Justice John Paul Stevens wrote a series of essays about the Supreme Court and its treatment of important issues like gun control. The Washington Post excerpted one of them here, in 2014.

“Following the massacre of grammar-school children in Newtown, Conn., in December 2012, high-powered weapons have been used to kill innocent victims in more senseless public incidents. Those killings, however, are only a fragment of the total harm caused by the misuse of firearms. Each year, more than 30,000 people die in the United States in firearm-related incidents. Many of those deaths involve handguns.

“The adoption of rules that will lessen the number of those incidents should be a matter of primary concern to both federal and state legislators. Legislatures are in a far better position than judges to assess the wisdom of such rules and to evaluate the costs and benefits that rule changes can be expected to produce. It is those legislators, rather than federal judges, who should make the decisions that will determine what kinds of firearms should be available to private citizens, and when and how they may be used. Constitutional provisions that curtail the legislative power to govern in this area unquestionably do more harm than good.

“The first 10 amendments to the Constitution placed limits on the powers of the new federal government. Concern that a national standing army might pose a threat to the security of the separate states led to the adoption of the Second Amendment, which provides that “a well regulated Militia, being necessary to the security of a free State, the right of the people to keep and bear Arms, shall not be infringed.”

“For more than 200 years following the adoption of that amendment, federal judges uniformly understood that the right protected by that text was limited in two ways: First, it applied only to keeping and bearing arms for military purposes, and second, while it limited the power of the federal government, it did not impose any limit whatsoever on the power of states or local governments to regulate the ownership or use of firearms. Thus, in United States v. Miller, decided in 1939, the court unanimously held that Congress could prohibit the possession of a sawed-off shotgun because that sort of weapon had no reasonable relation to the preservation or efficiency of a “well regulated Militia.”

“When I joined the court in 1975, that holding was generally understood as limiting the scope of the Second Amendment to uses of arms that were related to military activities. During the years when Warren Burger was chief justice, from 1969 to 1986, no judge or justice expressed any doubt about the limited coverage of the amendment, and I cannot recall any judge suggesting that the amendment might place any limit on state authority to do anything.

“Organizations such as the National Rifle Association disagreed with that position and mounted a vigorous campaign claiming that federal regulation of the use of firearms severely curtailed Americans’ Second Amendment rights. Five years after his retirement, during a 1991 appearance on “The MacNeil/Lehrer NewsHour,” Burger himself remarked that the Second Amendment “has been the subject of one of the greatest pieces of fraud, I repeat the word ‘fraud,’ on the American public by special interest groups that I have ever seen in my lifetime.”

Got that?
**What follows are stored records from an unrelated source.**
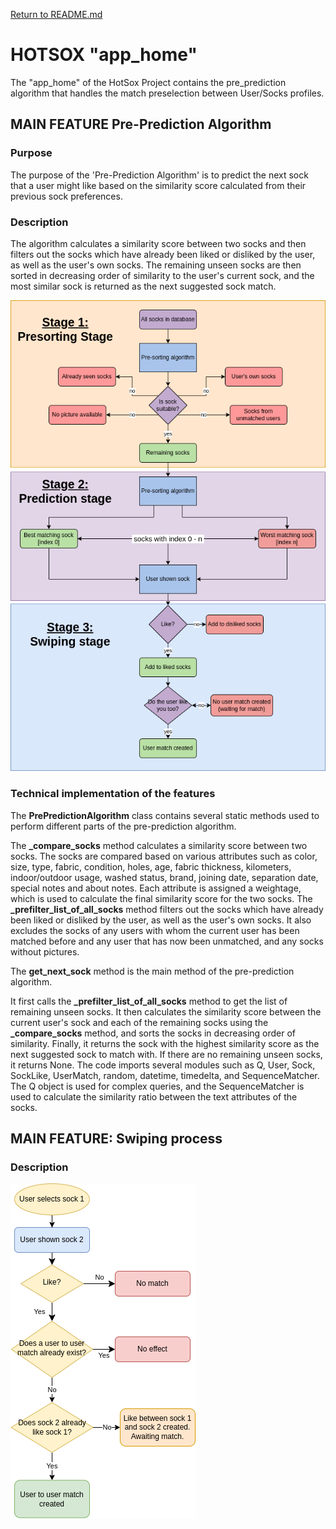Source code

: [Return to README.md](../README.md)

# HOTSOX "app_home"

The "app_home" of the HotSox Project contains the pre_prediction algorithm that handles the match preselection between User/Socks profiles.

## MAIN FEATURE Pre-Prediction Algorithm

### Purpose

The purpose of the 'Pre-Prediction Algorithm' is to predict the next sock that a user might like based on the similarity score calculated from their previous sock preferences.

### Description

The algorithm calculates a similarity score between two socks and then filters out the socks which have already been liked or disliked by the user, as well as the user's own socks. The remaining unseen socks are then sorted in decreasing order of similarity to the user's current sock, and the most similar sock is returned as the next suggested sock match.

![prediction_algo_flowchart](pics/app_home/prediction_algo_flowchart.png)

### Technical implementation of the features

The **PrePredictionAlgorithm** class contains several static methods used to perform different parts of the pre-prediction algorithm.

The **\_compare_socks** method calculates a similarity score between two socks. The socks are compared based on various attributes such as color, size, type, fabric, condition, holes, age, fabric thickness, kilometers, indoor/outdoor usage, washed status, brand, joining date, separation date, special notes and about notes. Each attribute is assigned a weightage, which is used to calculate the final similarity score for the two socks.
The **\_prefilter_list_of_all_socks** method filters out the socks which have already been liked or disliked by the user, as well as the user's own socks. It also excludes the socks of any users with whom the current user has been matched before and any user that has now been unmatched, and any socks without pictures.

The **get_next_sock** method is the main method of the pre-prediction algorithm.

It first calls the **\_prefilter_list_of_all_socks** method to get the list of remaining unseen socks. It then calculates the similarity score between the current user's sock and each of the remaining socks using the **\_compare_socks** method, and sorts the socks in decreasing order of similarity. Finally, it returns the sock with the highest similarity score as the next suggested sock to match with. If there are no remaining unseen socks, it returns None.
The code imports several modules such as Q, User, Sock, SockLike, UserMatch, random, datetime, timedelta, and SequenceMatcher.
The Q object is used for complex queries, and the SequenceMatcher is used to calculate the similarity ratio between the text attributes of the socks.

## MAIN FEATURE: Swiping process

### Description

![user_match_flowchart](pics/app_home/user_match_flowchart.png)
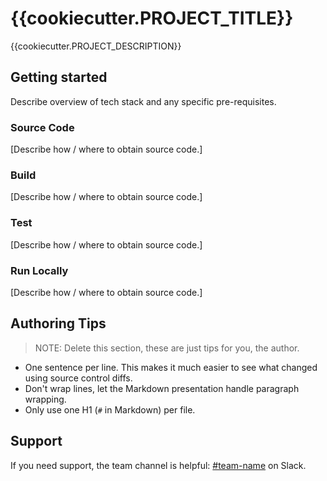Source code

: # {{cookiecutter.PROJECT_TITLE}}

{{cookiecutter.PROJECT_DESCRIPTION}}

## Getting started

Describe overview of tech stack and any specific pre-requisites.

### Source Code

[Describe how / where to obtain source code.]

### Build

[Describe how / where to obtain source code.]

### Test

[Describe how / where to obtain source code.]

### Run Locally

[Describe how / where to obtain source code.]

## Authoring Tips

> NOTE: Delete this section, these are just tips for you, the author.

* One sentence per line.
  This makes it much easier to see what changed using source control diffs.
* Don't wrap lines, let the Markdown presentation handle paragraph wrapping.
* Only use one H1 (`#` in Markdown) per file.

## Support

If you need support, the team channel is helpful: [#team-name](https://department-of-veterans-affairs.slack.com/channels/team-name) on Slack.
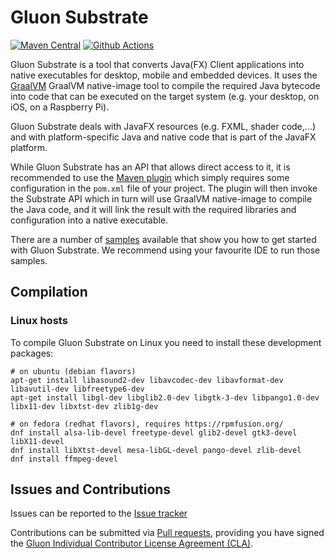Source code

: # Gluon Substrate

[![Maven Central](https://img.shields.io/maven-central/v/com.gluonhq/substrate.svg?color=%234DC71F)](https://search.maven.org/#search|ga|1|com.gluonhq.substrate)
[![Github Actions](https://github.com/gluonhq/substrate/workflows/Substrate%20Build/badge.svg)](https://github.com/gluonhq/substrate/actions?query=workflow%3A%22Substrate+Build%22)

Gluon Substrate is a tool that converts Java(FX) Client applications into
native executables for desktop, mobile and embedded devices.
It uses the [GraalVM](https://www.graalvm.org/) GraalVM native-image tool to
compile the required Java bytecode into code that can be executed on the
target system (e.g. your desktop, on iOS, on a Raspberry Pi).

Gluon Substrate deals with JavaFX resources (e.g. FXML, shader code,...)
and with platform-specific Java and native code that is part of the
JavaFX platform. 

While Gluon Substrate has an API that allows direct access to it, it
is recommended to use the [Maven plugin](https://github.com/gluonhq/client-maven-plugin.git) which simply requires some configuration in the `pom.xml`
file of your project. The plugin will then invoke the Substrate API 
which in turn will use GraalVM native-image to compile the Java code,
and it will link the result with the required libraries and configuration
into a native executable.

There are a number of [samples](https://github.com/gluonhq/client-samples)
available that show you how to get started
with Gluon Substrate. We recommend using your favourite IDE to run those
samples.

## Compilation

### Linux hosts

To compile Gluon Substrate on Linux you need to install these development packages:

    # on ubuntu (debian flavors)
    apt-get install libasound2-dev libavcodec-dev libavformat-dev libavutil-dev libfreetype6-dev
    apt-get install libgl-dev libglib2.0-dev libgtk-3-dev libpango1.0-dev libx11-dev libxtst-dev zlib1g-dev

    # on fedora (redhat flavors), requires https://rpmfusion.org/
    dnf install alsa-lib-devel freetype-devel glib2-devel gtk3-devel libX11-devel
    dnf install libXtst-devel mesa-libGL-devel pango-devel zlib-devel
    dnf install ffmpeg-devel


## Issues and Contributions ##

 Issues can be reported to the [Issue tracker](https://github.com/gluonhq/substrate/issues)

 Contributions can be submitted via [Pull requests](https://github.com/gluonhq/substrate/pulls), 
 providing you have signed the [Gluon Individual Contributor License Agreement (CLA)](https://docs.google.com/forms/d/16aoFTmzs8lZTfiyrEm8YgMqMYaGQl0J8wA0VJE2LCCY).
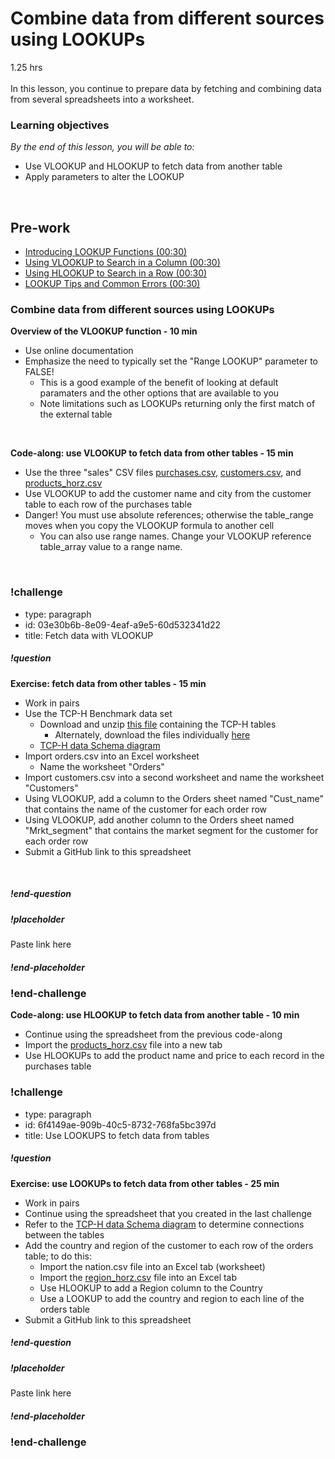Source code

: # Combine data from different sources using LOOKUPs

1.25 hrs
<br><br>
In this lesson, you continue to prepare data by fetching and combining data from several spreadsheets into a worksheet.

### Learning objectives
*By the end of this lesson, you will be able to:*
* Use VLOOKUP and HLOOKUP to fetch data from another table
* Apply parameters to alter the LOOKUP
<br>
 
## Pre-work
* [Introducing LOOKUP Functions (00:30)](https://teamtreehouse.com/library/introducing-lookup-functions)
* [Using VLOOKUP to Search in a Column (00:30)](https://teamtreehouse.com/library/using-vlookup-to-search-in-a-column)
* [Using HLOOKUP to Search in a Row (00:30)](https://teamtreehouse.com/library/using-hlookup-to-search-in-a-row)
* [LOOKUP Tips and Common Errors (00:30)](https://teamtreehouse.com/library/lookup-tips-and-common-errors)

### Combine data from different sources using LOOKUPs
**Overview of the VLOOKUP function - 10 min**
* Use online documentation 
* Emphasize the need to typically set the "Range LOOKUP" parameter to FALSE!
  * This is a good example of the benefit of looking at default paramaters and the other options that are available to you
  * Note limitations such as LOOKUPs returning only the first match of the external table  
<br>

**Code-along: use VLOOKUP to fetch data from other tables - 15 min**
* Use the three "sales" CSV files [purchases.csv](https://drive.google.com/file/d/1Nxvo7RzIfWELSglbDKOb1eVASXBvKgEW/view?usp=sharing), [customers.csv](https://drive.google.com/file/d/1_69gMSjnx7owplIVzKu1SGdNLdNmXGez/view?usp=sharing), and [products_horz.csv](https://drive.google.com/file/d/1Hj1LauM6mS9qM-cbIydTgXs_Acu-iney/view?usp=sharing)
* Use VLOOKUP to add the customer name and city from the customer table to each row of the purchases table
* Danger! You must use absolute references; otherwise the table_range moves when you copy the VLOOKUP formula to another cell
    * You can also use range names. Change your VLOOKUP reference table_array value to a range name.
<br>

### !challenge

* type: paragraph
* id: 03e30b6b-8e09-4eaf-a9e5-60d532341d22
* title: Fetch data with VLOOKUP

##### !question
**Exercise: fetch data from other tables - 15 min**
* Work in pairs
* Use the TCP-H Benchmark data set
  * Download and unzip [this file](https://drive.google.com/file/d/1rvKe9g7IU7MXVYQMKTy9ulYY-J60-an3/view?usp=sharing) containing the TCP-H tables
    * Alternately, download the files individually [here](https://drive.google.com/drive/folders/1dwWXz3uoB_JVc0lcJXaDDU6nyt9v5aEl?usp=sharing)
  * [TCP-H data Schema diagram](https://drive.google.com/file/d/150VWoQ2ZmqrOr2VZsA-EMtX9VJWDiXDI/view?usp=sharing)
* Import orders.csv into an Excel worksheet
  * Name the worksheet "Orders"
* Import customers.csv into a second worksheet and name the worksheet "Customers"
* Using VLOOKUP, add a column to the Orders sheet named "Cust_name" that contains the name of the customer for each order row
* Using VLOOKUP, add another column to the Orders sheet named "Mrkt_segment" that contains the market segment for the customer for each order row
* Submit a GitHub link to this spreadsheet
<br>

##### !end-question

##### !placeholder

Paste link here

##### !end-placeholder

### !end-challenge

**Code-along: use HLOOKUP to fetch data from another table - 10 min**
* Continue using the spreadsheet from the previous code-along
* Import the [products_horz.csv](https://drive.google.com/open?id=1Hj1LauM6mS9qM-cbIydTgXs_Acu-iney) file into a new tab
* Use HLOOKUPs to add the product name and price to each record in the purchases table
    
### !challenge

* type: paragraph
* id: 6f4149ae-909b-40c5-8732-768fa5bc397d
* title: Use LOOKUPS to fetch data from tables

##### !question

**Exercise: use LOOKUPs to fetch data from other tables - 25 min**
* Work in pairs
* Continue using the spreadsheet that you created in the last challenge
* Refer to the [TCP-H data Schema diagram](https://drive.google.com/file/d/150VWoQ2ZmqrOr2VZsA-EMtX9VJWDiXDI/view?usp=sharing) to determine connections between the tables
* Add the country and region of the customer to each row of the orders table; to do this:
  * Import the nation.csv file into an Excel tab (worksheet)
  * Import the [region_horz.csv](https://drive.google.com/open?id=1d7TUbr475M_9HNiKcGUcOsMPKeklwrbj) file into an Excel tab
  * Use HLOOKUP to add a Region column to the Country
  * Use a LOOKUP to add the country and region to each line of the orders table
* Submit a GitHub link to this spreadsheet

##### !end-question

##### !placeholder

Paste link here

##### !end-placeholder

### !end-challenge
The conservative Chief Justice Warren Burger, appointed by President Richard Nixon, said that the NRA had perpetrated a fraud on the American people by twisting the words of the Second Amendment to deregulate military weapons and put then in the hands of civilians.

Justice Stevens added:

”In response to the massacre of grammar-school students at Sandy Hook Elementary School, some legislators have advocated stringent controls on the sale of assault weapons and more complete background checks on purchasers of firearms. It is important to note that nothing in either the Heller or the McDonald opinion poses any obstacle to the adoption of such preventive measures.”